Count how many lines in the material below hold the word "Attribute"; the reply is that number alone.

^^^^

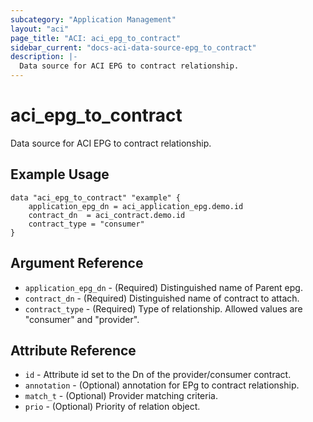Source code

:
```yaml
---
subcategory: "Application Management"
layout: "aci"
page_title: "ACI: aci_epg_to_contract"
sidebar_current: "docs-aci-data-source-epg_to_contract"
description: |-
  Data source for ACI EPG to contract relationship.
---
```


# aci_epg_to_contract

Data source for ACI EPG to contract relationship.

## Example Usage

```hcl
data "aci_epg_to_contract" "example" {
    application_epg_dn = aci_application_epg.demo.id
    contract_dn  = aci_contract.demo.id
    contract_type = "consumer"
}
```

## Argument Reference

- `application_epg_dn` - (Required) Distinguished name of Parent epg.
- `contract_dn` - (Required) Distinguished name of contract to attach.
- `contract_type` - (Required) Type of relationship. Allowed values are "consumer" and "provider".

## Attribute Reference

- `id` - Attribute id set to the Dn of the provider/consumer contract.
- `annotation` - (Optional) annotation for EPg to contract relationship.
- `match_t` - (Optional) Provider matching criteria.
- `prio` - (Optional) Priority of relation object.
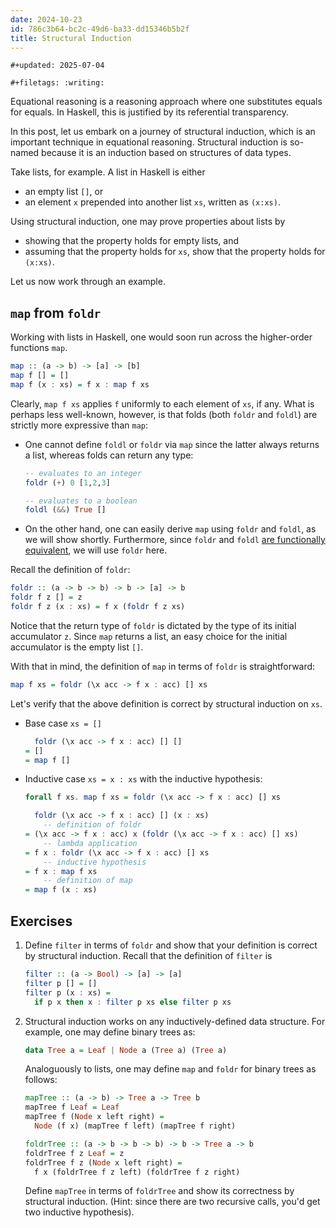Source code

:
 ```yaml
---
date: 2024-10-23
id: 786c3b64-bc2c-49d6-ba33-dd15346b5b2f
title: Structural Induction
---
```


```{=org}
#+updated: 2025-07-04
```
```{=org}
#+filetags: :writing:
```
Equational reasoning is a reasoning approach where one substitutes equals for equals.
In Haskell, this is justified by its referential transparency.

In this post, let us embark on a journey of structural induction, which is an important technique in equational reasoning.
Structural induction is so-named because it is an induction based on structures of data types.

Take lists, for example.
A list in Haskell is either

- an empty list `[]`, or
- an element `x` prepended into another list `xs`, written as `(x:xs)`.

Using structural induction, one may prove properties about lists by

- showing that the property holds for empty lists, and
- assuming that the property holds for `xs`, show that the property holds for
  `(x:xs)`.

Let us now work through an example.

## `map` from `foldr`

Working with lists in Haskell, one would soon run across the higher-order functions `map`.

``` haskell
map :: (a -> b) -> [a] -> [b]
map f [] = []
map f (x : xs) = f x : map f xs
```

Clearly, `map f xs` applies `f` uniformly to each element of `xs`, if any.
What is perhaps less well-known, however, is that folds (both `foldr` and `foldl`) are strictly more expressive than `map`:

- One cannot define `foldl` or `foldr` via `map` since the latter always returns a list, whereas folds can return any type:

  ``` haskell
  -- evaluates to an integer
  foldr (+) 0 [1,2,3]

  -- evaluates to a boolean
  foldl (&&) True []
  ```

- On the other hand, one can easily derive `map` using `foldr` and `foldl`, as we will show shortly.
  Furthermore, since `foldr` and `foldl` [are functionally equivalent](./2024-10-25-folding-left-and-right.html), we will use `foldr` here.

Recall the definition of `foldr`:

``` haskell
foldr :: (a -> b -> b) -> b -> [a] -> b
foldr f z [] = z
foldr f z (x : xs) = f x (foldr f z xs)
```

Notice that the return type of `foldr` is dictated by the type of its initial accumulator `z`.
Since `map` returns a list, an easy choice for the initial accumulator is the empty list `[]`.

With that in mind, the definition of `map` in terms of `foldr` is straightforward:

``` haskell
map f xs = foldr (\x acc -> f x : acc) [] xs
```

Let\'s verify that the above definition is correct by structural induction on `xs`.

- Base case `xs = []`

  ``` haskell
    foldr (\x acc -> f x : acc) [] []
  = []
  = map f []
  ```

- Inductive case `xs = x : xs` with the inductive hypothesis:

  ``` haskell
  forall f xs. map f xs = foldr (\x acc -> f x : acc) [] xs
  ```

  ``` haskell
    foldr (\x acc -> f x : acc) [] (x : xs)
      -- definition of foldr
  = (\x acc -> f x : acc) x (foldr (\x acc -> f x : acc) [] xs)
      -- lambda application
  = f x : foldr (\x acc -> f x : acc) [] xs
      -- inductive hypothesis
  = f x : map f xs
      -- definition of map
  = map f (x : xs)
  ```

## Exercises

1.  Define `filter` in terms of `foldr` and show that your definition is correct by structural induction.
    Recall that the definition of `filter` is

    ``` haskell
    filter :: (a -> Bool) -> [a] -> [a]
    filter p [] = []
    filter p (x : xs) =
      if p x then x : filter p xs else filter p xs
    ```

2.  Structural induction works on any inductively-defined data structure.
    For example, one may define binary trees as:

    ``` haskell
    data Tree a = Leaf | Node a (Tree a) (Tree a)
    ```

    Analoguously to lists, one may define `map` and `foldr` for binary trees as follows:

    ``` haskell
    mapTree :: (a -> b) -> Tree a -> Tree b
    mapTree f Leaf = Leaf
    mapTree f (Node x left right) =
      Node (f x) (mapTree f left) (mapTree f right)

    foldrTree :: (a -> b -> b -> b) -> b -> Tree a -> b
    foldrTree f z Leaf = z
    foldrTree f z (Node x left right) =
      f x (foldrTree f z left) (foldrTree f z right)
    ```

    Define `mapTree` in terms of `foldrTree` and show its correctness by structural induction.
    (Hint: since there are two recursive calls, you\'d get two inductive hypothesis).
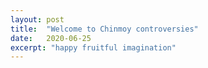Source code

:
 ```yaml
---
layout: post
title:  "Welcome to Chinmoy controversies"
date:   2020-06-25
excerpt: "happy fruitful imagination"
---
```

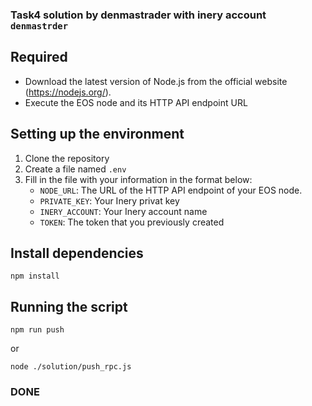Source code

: ### Task4 solution by denmastrader with inery account `denmastrder`


## Required

- Download the latest version of Node.js from the official website (https://nodejs.org/).
- Execute the EOS node and its HTTP API endpoint URL

## Setting up the environment

1. Clone the repository 
2. Create a file named `.env`
3. Fill in the file with your information in the format below:
   - `NODE_URL`: The URL of the HTTP API endpoint of your EOS node.
   - `PRIVATE_KEY`: Your Inery privat key
   - `INERY_ACCOUNT`: Your Inery account name
   - `TOKEN`: The token that you previously created

## Install dependencies

```shell
npm install
```

## Running the script

```
npm run push
```

or

```
node ./solution/push_rpc.js
```
### DONE
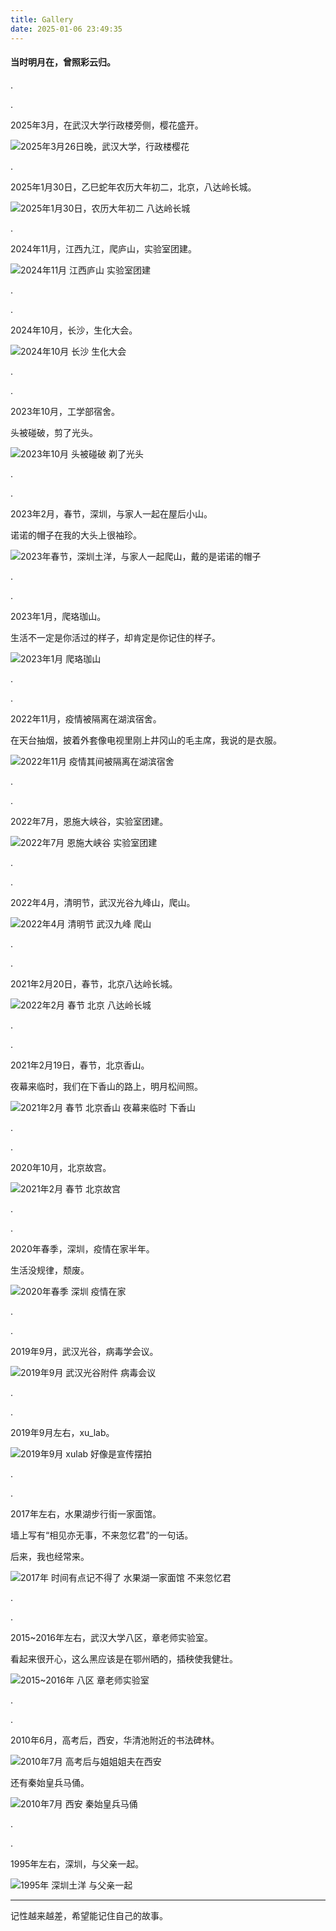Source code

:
 ```yaml
---
title: Gallery
date: 2025-01-06 23:49:35
---
```




#### 当时明月在，曾照彩云归。



.

.

2025年3月，在武汉大学行政楼旁侧，樱花盛开。

![2025年3月26日晚，武汉大学，行政楼樱花](./index/2025%E5%B9%B43%E6%9C%8826%E6%97%A5%E6%99%9A%EF%BC%8C%E6%AD%A6%E6%B1%89%E5%A4%A7%E5%AD%A6%EF%BC%8C%E8%A1%8C%E6%94%BF%E6%A5%BC%E6%A8%B1%E8%8A%B1.jpg)

.

2025年1月30日，乙巳蛇年农历大年初二，北京，八达岭长城。

![2025年1月30日，农历大年初二 八达岭长城](./index/2025%E5%B9%B41%E6%9C%8830%E6%97%A5%EF%BC%8C%E5%86%9C%E5%8E%86%E5%A4%A7%E5%B9%B4%E5%88%9D%E4%BA%8C%20%E5%85%AB%E8%BE%BE%E5%B2%AD%E9%95%BF%E5%9F%8E.jpg)

.

2024年11月，江西九江，爬庐山，实验室团建。

![2024年11月 江西庐山 实验室团建](./index/2024%E5%B9%B411%E6%9C%88%20%E6%B1%9F%E8%A5%BF%E5%BA%90%E5%B1%B1%20%E5%AE%9E%E9%AA%8C%E5%AE%A4%E5%9B%A2%E5%BB%BA.jpg)

.

.

2024年10月，长沙，生化大会。

![2024年10月 长沙 生化大会](./index/2024%E5%B9%B410%E6%9C%88%20%E9%95%BF%E6%B2%99%20%E7%94%9F%E5%8C%96%E5%A4%A7%E4%BC%9A.jpg)

.

.

2023年10月，工学部宿舍。

头被碰破，剪了光头。

![2023年10月 头被碰破 剃了光头](./index/2023%E5%B9%B410%E6%9C%88%20%E5%A4%B4%E8%A2%AB%E7%A2%B0%E7%A0%B4%20%E5%89%83%E4%BA%86%E5%85%89%E5%A4%B4.jpg)

.

.

2023年2月，春节，深圳，与家人一起在屋后小山。

诺诺的帽子在我的大头上很袖珍。

![2023年春节，深圳土洋，与家人一起爬山，戴的是诺诺的帽子](./index/2023%E5%B9%B4%E6%98%A5%E8%8A%82%EF%BC%8C%E6%B7%B1%E5%9C%B3%E5%9C%9F%E6%B4%8B%EF%BC%8C%E4%B8%8E%E5%AE%B6%E4%BA%BA%E4%B8%80%E8%B5%B7%E7%88%AC%E5%B1%B1%EF%BC%8C%E6%88%B4%E7%9A%84%E6%98%AF%E8%AF%BA%E8%AF%BA%E7%9A%84%E5%B8%BD%E5%AD%90.jpg)

.

.

2023年1月，爬珞珈山。

生活不一定是你活过的样子，却肯定是你记住的样子。

![2023年1月 爬珞珈山](./index/2023%E5%B9%B41%E6%9C%88%20%E7%88%AC%E7%8F%9E%E7%8F%88%E5%B1%B1.jpg)

.

.

2022年11月，疫情被隔离在湖滨宿舍。

在天台抽烟，披着外套像电视里刚上井冈山的毛主席，我说的是衣服。

![2022年11月 疫情其间被隔离在湖滨宿舍](./index/2022%E5%B9%B411%E6%9C%88%20%E7%96%AB%E6%83%85%E5%85%B6%E9%97%B4%E8%A2%AB%E9%9A%94%E7%A6%BB%E5%9C%A8%E6%B9%96%E6%BB%A8%E5%AE%BF%E8%88%8D.jpg)

.

.

2022年7月，恩施大峡谷，实验室团建。

![2022年7月 恩施大峡谷 实验室团建](./index/2022%E5%B9%B47%E6%9C%88%20%E6%81%A9%E6%96%BD%E5%A4%A7%E5%B3%A1%E8%B0%B7%20%E5%AE%9E%E9%AA%8C%E5%AE%A4%E5%9B%A2%E5%BB%BA.jpg)

.

.

2022年4月，清明节，武汉光谷九峰山，爬山。

![2022年4月 清明节 武汉九峰 爬山](./index/2022%E5%B9%B44%E6%9C%88%20%E6%B8%85%E6%98%8E%E8%8A%82%20%E6%AD%A6%E6%B1%89%E4%B9%9D%E5%B3%B0%20%E7%88%AC%E5%B1%B1.jpg)

.

.

2021年2月20日，春节，北京八达岭长城。

![2022年2月 春节 北京 八达岭长城](./index/2022%E5%B9%B42%E6%9C%88%20%E6%98%A5%E8%8A%82%20%E5%8C%97%E4%BA%AC%20%E5%85%AB%E8%BE%BE%E5%B2%AD%E9%95%BF%E5%9F%8E.jpg)

.

.

2021年2月19日，春节，北京香山。

夜幕来临时，我们在下香山的路上，明月松间照。

![2021年2月 春节 北京香山 夜幕来临时 下香山](./index/2021%E5%B9%B42%E6%9C%88%20%E6%98%A5%E8%8A%82%20%E5%8C%97%E4%BA%AC%E9%A6%99%E5%B1%B1%20%E5%A4%9C%E5%B9%95%E6%9D%A5%E4%B8%B4%E6%97%B6%20%E4%B8%8B%E9%A6%99%E5%B1%B1.jpg)

.

.

2020年10月，北京故宫。

![2021年2月 春节 北京故宫](./index/2021%E5%B9%B42%E6%9C%88%20%E6%98%A5%E8%8A%82%20%E5%8C%97%E4%BA%AC%E6%95%85%E5%AE%AB.jpg)

.

.

2020年春季，深圳，疫情在家半年。

生活没规律，颓废。

![2020年春季 深圳 疫情在家 ](./index/2020%E5%B9%B4%E6%98%A5%E5%AD%A3%20%E6%B7%B1%E5%9C%B3%20%E7%96%AB%E6%83%85%E5%9C%A8%E5%AE%B6%20.jpg)

.

.

2019年9月，武汉光谷，病毒学会议。

![2019年9月 武汉光谷附件 病毒会议](./index/2019%E5%B9%B49%E6%9C%88%20%E6%AD%A6%E6%B1%89%E5%85%89%E8%B0%B7%E9%99%84%E4%BB%B6%20%E7%97%85%E6%AF%92%E4%BC%9A%E8%AE%AE.jpg)



.

.

2019年9月左右，xu_lab。

![2019年9月 xulab 好像是宣传摆拍](./index/2019%E5%B9%B49%E6%9C%88%20xulab%20%E5%A5%BD%E5%83%8F%E6%98%AF%E5%AE%A3%E4%BC%A0%E6%91%86%E6%8B%8D.jpg)



.

.

2017年左右，水果湖步行街一家面馆。

墙上写有“相见亦无事，不来忽忆君”的一句话。

后来，我也经常来。

![2017年 时间有点记不得了 水果湖一家面馆 不来忽忆君](./index/2017%E5%B9%B4%20%E6%97%B6%E9%97%B4%E6%9C%89%E7%82%B9%E8%AE%B0%E4%B8%8D%E5%BE%97%E4%BA%86%20%E6%B0%B4%E6%9E%9C%E6%B9%96%E4%B8%80%E5%AE%B6%E9%9D%A2%E9%A6%86%20%E4%B8%8D%E6%9D%A5%E5%BF%BD%E5%BF%86%E5%90%9B.jpg)

.

.

2015~2016年左右，武汉大学八区，章老师实验室。

看起来很开心，这么黑应该是在鄂州晒的，插秧使我健壮。

![2015~2016年 八区 章老师实验室](./index/2015~2016%E5%B9%B4%20%E5%85%AB%E5%8C%BA%20%E7%AB%A0%E8%80%81%E5%B8%88%E5%AE%9E%E9%AA%8C%E5%AE%A4.jpg)

.

.

2010年6月，高考后，西安，华清池附近的书法碑林。

![2010年7月 高考后与姐姐姐夫在西安](./index/2010%E5%B9%B47%E6%9C%88%20%E9%AB%98%E8%80%83%E5%90%8E%E4%B8%8E%E5%A7%90%E5%A7%90%E5%A7%90%E5%A4%AB%E5%9C%A8%E8%A5%BF%E5%AE%89.jpg)

还有秦始皇兵马俑。

![2010年7月 西安 秦始皇兵马俑](./index/2010%E5%B9%B47%E6%9C%88%20%E8%A5%BF%E5%AE%89%20%E7%A7%A6%E5%A7%8B%E7%9A%87%E5%85%B5%E9%A9%AC%E4%BF%91.jpg)

.

.

1995年左右，深圳，与父亲一起。

![1995年 深圳土洋 与父亲一起](./index/1995%E5%B9%B4%20%E6%B7%B1%E5%9C%B3%E5%9C%9F%E6%B4%8B%20%E4%B8%8E%E7%88%B6%E4%BA%B2%E4%B8%80%E8%B5%B7.jpg)



---

记性越来越差，希望能记住自己的故事。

^^^^

Response to the task
2